And that's actually it. It's not much, but having or return the first non-false element instead of simply returning true or false is really convenient.

Bitten by quotes

2016-08-25

I got bittem by quotes twice in a day recently. When "obviously correct" code doesn't work, debugging quickly gets frustrating. In both cases I had super simple obviously correct code that malfunctioned.

Naturally, in both instances, my code was obviously wrong once I got to take a step back.

Modifying literals

So I was writing test cases for a newly written procedure which destructively modifies a parameter passed to it. This itself is an interesting concept in LISP and it's one of these pretty big "little differences" to C++ where my experience really is.

Let's digress. In C++ you can pass arguments by value or by reference; but can choose to pass a pointer to an object - this is technically passing by value (you pass the pointer by value) but the code that gets generated by the compiler is more like when you pass by reference (which passes a pointer). However, in C++ you would stick a const on every argument your function shouldn't modify (which can cause confusion when you stick a const on a pointer-type value but the function then modifies the non-const data that the constant-valued pointer is pointing at; but poor code and lack of insight can cause mistakes in any language of course).

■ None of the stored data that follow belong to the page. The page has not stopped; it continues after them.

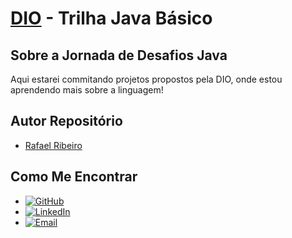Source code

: # [DIO](www.dio.me) - Trilha Java Básico

## Sobre a Jornada de Desafios Java
Aqui estarei commitando projetos propostos pela DIO, onde estou aprendendo mais sobre a linguagem!

## Autor Repositório
- [Rafael Ribeiro](https://github.com/RafaelRiS)

## Como Me Encontrar
- [![GitHub](https://img.shields.io/badge/GitHub-181717?style=for-the-badge&logo=github&logoColor=white)](https://github.com/GaziGustavo)
- [![LinkedIn](https://img.shields.io/badge/LinkedIn-0077B5?style=for-the-badge&logo=linkedin&logoColor=white)](https://www.linkedin.com/in/gustavogazi/)
- [![Email](https://img.shields.io/badge/Email-D14836?style=for-the-badge&logo=gmail&logoColor=white)](mailto:gustavo.gazi.programador@gmail.com)
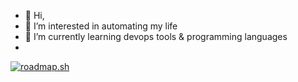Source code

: - 👋 Hi,
- 👀 I’m interested in automating my life
- 🌱 I’m currently learning devops tools & programming languages
-

[![roadmap.sh](https://api.roadmap.sh/v1-badge/wide/643e0ca7e27257737490d9fc?variant=dark&roadmaps=backend%2Cdevops)](https://roadmap.sh)

<!---
beebucio/beebucio is a ✨ special ✨ repository because its `README.md` (this file) appears on your GitHub profile.
You can click the Preview link to take a look at your changes.
--->
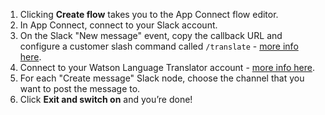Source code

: 1. Clicking **Create flow** takes you to the App Connect flow editor. 
1. In App Connect, connect to your Slack account.
1. On the Slack "New message" event, copy the callback URL and configure a customer slash command called `/translate` - [more info here](https://developer.ibm.com/integration/docs/app-connect/how-to-guides-for-apps/use-ibm-app-connect-slack/). 
1. Connect to your Watson Language Translator account - [more info here](https://developer.ibm.com/integration/docs/app-connect/how-to-guides-for-apps/use-ibm-app-connect-watson-language-translator/). 
1. For each "Create message" Slack node, choose the channel that you want to post the message to.
1. Click **Exit and switch on** and you’re done!
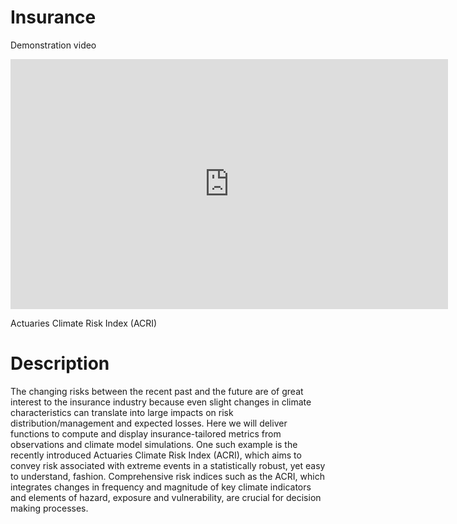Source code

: # Insurance

Demonstration video

<iframe width="700" height="400" src="https://www.youtube.com/embed/Cee-axD7n0Y" frameborder="0" gesture="media" allow="encrypted-media" allowfullscreen></iframe>

Actuaries Climate Risk Index (ACRI)

# Description
The changing risks between the recent past and the future are of great interest to the insurance industry because even slight changes in climate characteristics can translate into large impacts on risk distribution/management and expected losses.
Here we  will deliver functions to compute and display insurance-tailored metrics from observations and climate model simulations.
One such example is the recently introduced Actuaries Climate Risk Index (ACRI), which aims to convey risk associated with extreme events in a statistically robust, yet easy to understand, fashion.
Comprehensive risk indices such as the ACRI, which integrates changes in frequency and magnitude of key climate indicators and elements of hazard, exposure and vulnerability, are crucial for decision making processes.
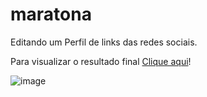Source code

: # maratona
Editando um Perfil de links das redes sociais. 

Para visualizar o resultado final [Clique aqui]()!

![image](https://user-images.githubusercontent.com/83385369/178028677-51953d84-f5c0-4b08-8849-62f456105ba4.png)

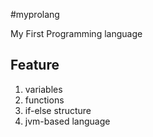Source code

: 
#myprolang

My First Programming language

## Feature

1. variables
2. functions
3. if-else structure
4. jvm-based language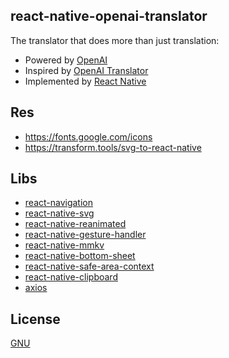 ## react-native-openai-translator 

The translator that does more than just translation:
- Powered by [OpenAI](https://openai.com/)
- Inspired by [OpenAI Translator](https://github.com/yetone/openai-translator)
- Implemented by [React Native](https://reactnative.dev/)

## Res

- https://fonts.google.com/icons
- https://transform.tools/svg-to-react-native 

## Libs

- [react-navigation](https://reactnavigation.org)
- [react-native-svg](https://github.com/software-mansion/react-native-svg)
- [react-native-reanimated](https://docs.swmansion.com/react-native-reanimated/docs/)
- [react-native-gesture-handler](https://docs.swmansion.com/react-native-gesture-handler/docs/)
- [react-native-mmkv](https://github.com/mrousavy/react-native-mmkv)
- [react-native-bottom-sheet](https://gorhom.github.io/react-native-bottom-sheet/)
- [react-native-safe-area-context](https://github.com/th3rdwave/react-native-safe-area-context)
- [react-native-clipboard](https://github.com/react-native-clipboard/clipboard)
- [axios](https://axios-http.com/docs/intro)


## License 

[GNU](./LICENSE)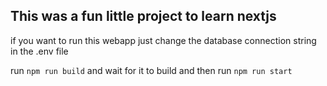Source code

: ## This was a fun little project to learn nextjs

if you want to run this webapp just change the database connection string in the .env file

run `npm run build` and wait for it to build and then run `npm run start`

In LISP on the other hand, you always pass references to data (except when you pass literals) and there's no const equivalent. Effectively that means any procedure can modify the arguments it's passed. Of course you don't generally want that, and the standard library has conventions on procedure names that modify versus those that don't (e.g. subst vs. nsubst) - so this is not really a problem in the real world.

Anyway, I wrote a function that modifies a subset of an s-expression representing an XML document; it modifies the given document in-place and returns the modified document. The implementation is not important but the snippet below shows that in one situation we modify the cdr of the document (sexp) given.

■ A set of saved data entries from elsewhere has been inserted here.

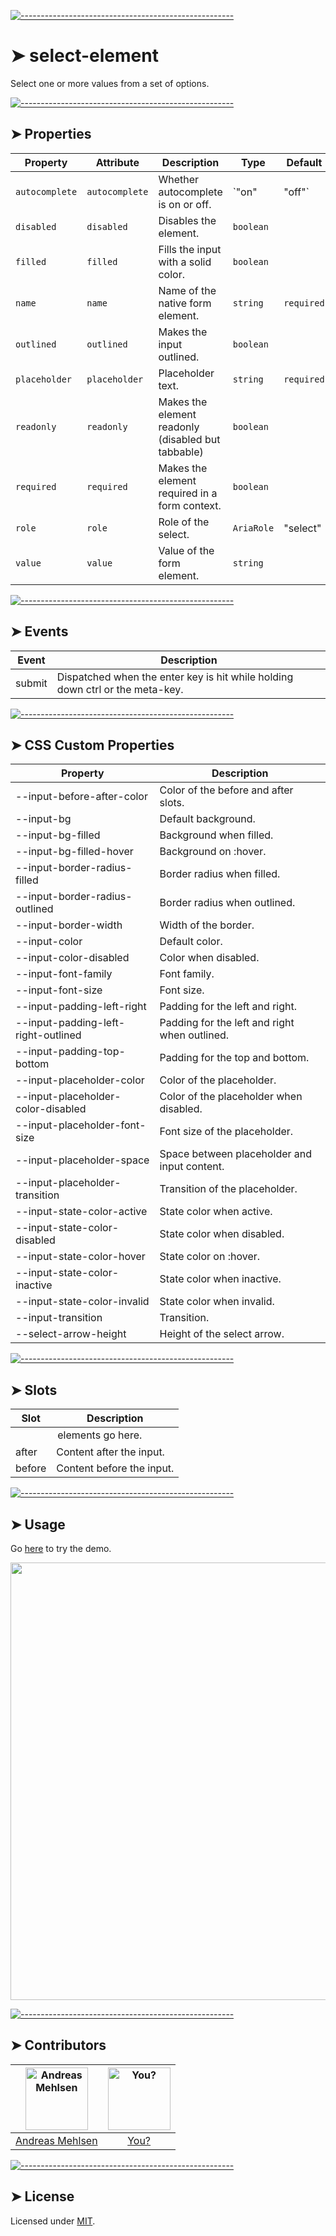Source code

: 
[![-----------------------------------------------------](https://raw.githubusercontent.com/andreasbm/readme/master/assets/lines/colored.png)](#select-element)

# ➤ select-element

Select one or more values from a set of options.

[![-----------------------------------------------------](https://raw.githubusercontent.com/andreasbm/readme/master/assets/lines/colored.png)](#properties)

## ➤ Properties

| Property       | Attribute      | Description                                      | Type           | Default    |
|----------------|----------------|--------------------------------------------------|----------------|------------|
| `autocomplete` | `autocomplete` | Whether autocomplete is on or off.               | `"on" | "off"` | `required` |
| `disabled`     | `disabled`     | Disables the element.                            | `boolean`      |            |
| `filled`       | `filled`       | Fills the input with a solid color.              | `boolean`      |            |
| `name`         | `name`         | Name of the native form element.                 | `string`       | `required` |
| `outlined`     | `outlined`     | Makes the input outlined.                        | `boolean`      |            |
| `placeholder`  | `placeholder`  | Placeholder text.                                | `string`       | `required` |
| `readonly`     | `readonly`     | Makes the element readonly (disabled but tabbable) | `boolean`      |            |
| `required`     | `required`     | Makes the element required in a form context.    | `boolean`      |            |
| `role`         | `role`         | Role of the select.                              | `AriaRole`     | "select"   |
| `value`        | `value`        | Value of the form element.                       | `string`       |            |


[![-----------------------------------------------------](https://raw.githubusercontent.com/andreasbm/readme/master/assets/lines/colored.png)](#events)

## ➤ Events

| Event  | Description                                      |
|--------|--------------------------------------------------|
| submit | Dispatched when the enter key is hit while holding down ctrl or the meta-key. |


[![-----------------------------------------------------](https://raw.githubusercontent.com/andreasbm/readme/master/assets/lines/colored.png)](#css-custom-properties)

## ➤ CSS Custom Properties

| Property                            | Description                                   |
|-------------------------------------|-----------------------------------------------|
| --input-before-after-color          | Color of the before and after slots.          |
| --input-bg                          | Default background.                           |
| --input-bg-filled                   | Background when filled.                       |
| --input-bg-filled-hover             | Background on :hover.                         |
| --input-border-radius-filled        | Border radius when filled.                    |
| --input-border-radius-outlined      | Border radius when outlined.                  |
| --input-border-width                | Width of the border.                          |
| --input-color                       | Default color.                                |
| --input-color-disabled              | Color when disabled.                          |
| --input-font-family                 | Font family.                                  |
| --input-font-size                   | Font size.                                    |
| --input-padding-left-right          | Padding for the left and right.               |
| --input-padding-left-right-outlined | Padding for the left and right when outlined. |
| --input-padding-top-bottom          | Padding for the top and bottom.               |
| --input-placeholder-color           | Color of the placeholder.                     |
| --input-placeholder-color-disabled  | Color of the placeholder when disabled.       |
| --input-placeholder-font-size       | Font size of the placeholder.                 |
| --input-placeholder-space           | Space between placeholder and input content.  |
| --input-placeholder-transition      | Transition of the placeholder.                |
| --input-state-color-active          | State color when active.                      |
| --input-state-color-disabled        | State color when disabled.                    |
| --input-state-color-hover           | State color on :hover.                        |
| --input-state-color-inactive        | State color when inactive.                    |
| --input-state-color-invalid         | State color when invalid.                     |
| --input-transition                  | Transition.                                   |
| --select-arrow-height               | Height of the select arrow.                   |


[![-----------------------------------------------------](https://raw.githubusercontent.com/andreasbm/readme/master/assets/lines/colored.png)](#slots)

## ➤ Slots

| Slot   | Description                |
|--------|----------------------------|
|        | <option> elements go here. |
| after  | Content after the input.   |
| before | Content before the input.  |



[![-----------------------------------------------------](https://raw.githubusercontent.com/andreasbm/readme/master/assets/lines/colored.png)](#usage)

## ➤ Usage

Go [here](https://weightless.dev/elements/select) to try the demo.

<a href="https://weightless.dev/elements/select" align="center">
  <img src="https://raw.githubusercontent.com/andreasbm/elements/master/screenshots/select-element.png?token=AF-iBTO_RaKyKWe0-e20FJ7G6-t3khpRks5chErVwA%3D%3D" width="700" />
</a>


[![-----------------------------------------------------](https://raw.githubusercontent.com/andreasbm/readme/master/assets/lines/colored.png)](#contributors)

## ➤ Contributors
	
|[<img alt="Andreas Mehlsen" src="https://avatars1.githubusercontent.com/u/6267397?s=460&v=4" width="100">](https://twitter.com/andreasmehlsen) | [<img alt="You?" src="https://joeschmoe.io/api/v1/random" width="100">](https://github.com/andreasbm/weightless/blob/master/CONTRIBUTING.md)|
|:---: | :---:|
|[Andreas Mehlsen](https://twitter.com/andreasmehlsen) | [You?](https://github.com/andreasbm/weightless/blob/master/CONTRIBUTING.md)|

[![-----------------------------------------------------](https://raw.githubusercontent.com/andreasbm/readme/master/assets/lines/colored.png)](#license)

## ➤ License
	
Licensed under [MIT](https://opensource.org/licenses/MIT).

(defun sexp-add-parameter (sexp key value) " ... " (declare (type list sexp) (type string key) (type string value)) ... ;; We don't have an arg list; insert one (setf (cdr sexp) (cons (list :@ (cons key value)) (cdr sexp))))) sexp)

My test code uses the 5am framework and I had two tests that looked like:

;; Add parameter to empty element with non-empty parameter list (5am:is (equal '("foo" (:@ ("a" . "b") ("key" . "value"))) (sexp-add-parameter '("foo" '(:@ ("a" . "b"))) "key" "value"))) ;; Add parameter to non-empty element with empty parameter list (5am:is (equal '("foo" (:@ ("key" . "value")) "baz") (sexp-add-parameter '("foo" (:@) "baz") "key" "value")))

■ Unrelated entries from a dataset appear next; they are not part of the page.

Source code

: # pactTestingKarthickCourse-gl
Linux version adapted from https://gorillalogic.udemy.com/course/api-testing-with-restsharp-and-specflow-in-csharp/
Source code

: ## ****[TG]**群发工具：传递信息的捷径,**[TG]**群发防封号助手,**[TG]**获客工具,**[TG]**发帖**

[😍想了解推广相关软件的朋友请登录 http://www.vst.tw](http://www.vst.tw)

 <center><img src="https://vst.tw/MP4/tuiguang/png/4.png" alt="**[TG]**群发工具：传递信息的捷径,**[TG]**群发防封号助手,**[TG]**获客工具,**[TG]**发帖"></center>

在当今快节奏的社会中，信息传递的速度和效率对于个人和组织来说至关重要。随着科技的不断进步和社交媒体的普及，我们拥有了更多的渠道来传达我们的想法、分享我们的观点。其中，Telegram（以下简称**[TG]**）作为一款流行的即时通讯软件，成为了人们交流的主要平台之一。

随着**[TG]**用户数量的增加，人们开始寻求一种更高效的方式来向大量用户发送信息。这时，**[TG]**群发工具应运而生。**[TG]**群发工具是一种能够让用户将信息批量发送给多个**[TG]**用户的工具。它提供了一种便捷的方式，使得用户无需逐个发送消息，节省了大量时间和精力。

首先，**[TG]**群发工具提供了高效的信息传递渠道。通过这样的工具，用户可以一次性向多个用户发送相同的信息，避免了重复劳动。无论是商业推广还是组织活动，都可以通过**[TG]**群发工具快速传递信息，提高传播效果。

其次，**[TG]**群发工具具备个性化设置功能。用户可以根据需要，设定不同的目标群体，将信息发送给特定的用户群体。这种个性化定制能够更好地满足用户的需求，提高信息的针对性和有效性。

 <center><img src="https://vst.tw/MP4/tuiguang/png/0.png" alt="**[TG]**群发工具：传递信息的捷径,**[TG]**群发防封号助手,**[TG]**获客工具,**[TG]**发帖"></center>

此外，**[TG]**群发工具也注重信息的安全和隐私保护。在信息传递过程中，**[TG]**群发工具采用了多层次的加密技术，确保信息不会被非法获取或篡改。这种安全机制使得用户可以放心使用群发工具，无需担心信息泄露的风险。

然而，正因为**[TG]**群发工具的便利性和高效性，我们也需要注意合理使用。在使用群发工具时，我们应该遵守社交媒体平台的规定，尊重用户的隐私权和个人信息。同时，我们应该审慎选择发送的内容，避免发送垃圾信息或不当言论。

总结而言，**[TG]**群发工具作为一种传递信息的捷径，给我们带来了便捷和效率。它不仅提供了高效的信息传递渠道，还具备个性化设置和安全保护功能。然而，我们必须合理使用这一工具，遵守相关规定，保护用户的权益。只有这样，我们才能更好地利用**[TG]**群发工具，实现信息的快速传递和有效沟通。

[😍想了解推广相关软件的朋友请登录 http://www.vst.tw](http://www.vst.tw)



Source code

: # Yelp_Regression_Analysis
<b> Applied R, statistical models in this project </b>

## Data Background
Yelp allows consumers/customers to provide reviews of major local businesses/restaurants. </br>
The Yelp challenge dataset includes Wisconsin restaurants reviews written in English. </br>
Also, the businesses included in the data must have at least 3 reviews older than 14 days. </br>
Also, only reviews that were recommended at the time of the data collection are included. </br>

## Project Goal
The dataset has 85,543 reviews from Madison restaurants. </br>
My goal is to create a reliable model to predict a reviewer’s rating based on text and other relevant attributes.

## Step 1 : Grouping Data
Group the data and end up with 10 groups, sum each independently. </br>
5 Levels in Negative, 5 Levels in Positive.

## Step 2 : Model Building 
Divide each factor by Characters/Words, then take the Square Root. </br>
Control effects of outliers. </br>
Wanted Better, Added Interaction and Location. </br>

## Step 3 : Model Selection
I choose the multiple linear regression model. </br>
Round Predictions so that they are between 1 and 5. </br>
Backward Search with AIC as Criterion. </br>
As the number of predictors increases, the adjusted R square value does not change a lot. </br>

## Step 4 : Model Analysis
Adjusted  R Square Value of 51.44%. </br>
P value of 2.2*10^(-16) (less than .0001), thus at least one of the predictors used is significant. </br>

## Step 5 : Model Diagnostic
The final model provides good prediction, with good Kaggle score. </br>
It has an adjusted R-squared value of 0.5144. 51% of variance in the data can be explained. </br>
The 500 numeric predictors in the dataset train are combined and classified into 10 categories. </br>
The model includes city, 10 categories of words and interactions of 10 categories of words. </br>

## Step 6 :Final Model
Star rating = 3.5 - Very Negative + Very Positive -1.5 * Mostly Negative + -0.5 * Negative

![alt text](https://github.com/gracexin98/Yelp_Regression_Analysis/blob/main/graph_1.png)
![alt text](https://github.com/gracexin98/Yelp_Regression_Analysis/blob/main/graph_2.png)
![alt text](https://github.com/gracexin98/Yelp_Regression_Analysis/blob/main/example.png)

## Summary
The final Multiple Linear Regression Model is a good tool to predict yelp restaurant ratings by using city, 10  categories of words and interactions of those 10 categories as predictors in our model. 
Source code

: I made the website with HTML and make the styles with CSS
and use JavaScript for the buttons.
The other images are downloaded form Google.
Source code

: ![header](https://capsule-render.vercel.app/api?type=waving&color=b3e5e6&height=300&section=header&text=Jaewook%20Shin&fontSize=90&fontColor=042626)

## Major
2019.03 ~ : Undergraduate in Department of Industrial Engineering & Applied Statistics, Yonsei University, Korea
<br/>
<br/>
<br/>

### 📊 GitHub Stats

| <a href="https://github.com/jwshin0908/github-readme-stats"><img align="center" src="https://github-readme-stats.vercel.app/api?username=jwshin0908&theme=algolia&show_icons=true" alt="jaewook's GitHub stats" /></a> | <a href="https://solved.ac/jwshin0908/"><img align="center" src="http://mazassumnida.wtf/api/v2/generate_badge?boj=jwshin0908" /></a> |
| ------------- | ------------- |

So in short these two tests supply S-expressions that represent simple XML documents and the sexp-add-parameter procedure is called to insert (or alter) a given parameter (or attribute if you will) on the top-level element.

On my developer machine, executing this code from the editor (C-x C-e from Emacs using SLIME integration to the running SBCL LISP system) just worked. But the CI system failed the build! Re-building locally with the build-system optimization settings also failed the test.

That just sucks; obviously correct code that works on one optimization setting and fails on another. Argh! I trust the SBCL implementation, it is my general impression that it is quite mature, so I didn't want to believe this was an optimizer error. But debugging stuff like this... Argh... The debugger stack traces showed some really strange things like my simple quoted parameters being different from what the code said. So for example, evaluating the call (sexp-add-parameter '("foo" (:@) "baz")) would result in a debugger stack trace with a top-level call being (sexp-add-parameter '("foo" (:@ ("a" . "b")) "baz")) for example. Super super strange - I mean, you do the most simple thing; you execute a call - then your debugger claims the top-level is different from the call you just evaluated. Ouch.

Anyway, after a bit of hair pulling, I eventually ended up locating this little tidbit in the CLHS about the quote operator. It says The consequences are undefined if literal objects (including quoted objects) are destructively modified. Well d'oh. What was I thinking? This simple change fixed everything:

;; Add parameter to empty element with non-empty parameter list (5am:is (equal '("foo" (:@ ("a" . "b") ("key" . "value"))) (sexp-add-parameter (list "foo" (list :@ '("a" . "b"))) "key" "value"))) ;; Add parameter to non-empty element with empty parameter list (5am:is (equal '("foo" (:@ ("key" . "value")) "baz") (sexp-add-parameter (list "foo" (list :@) "baz") "key" "value")))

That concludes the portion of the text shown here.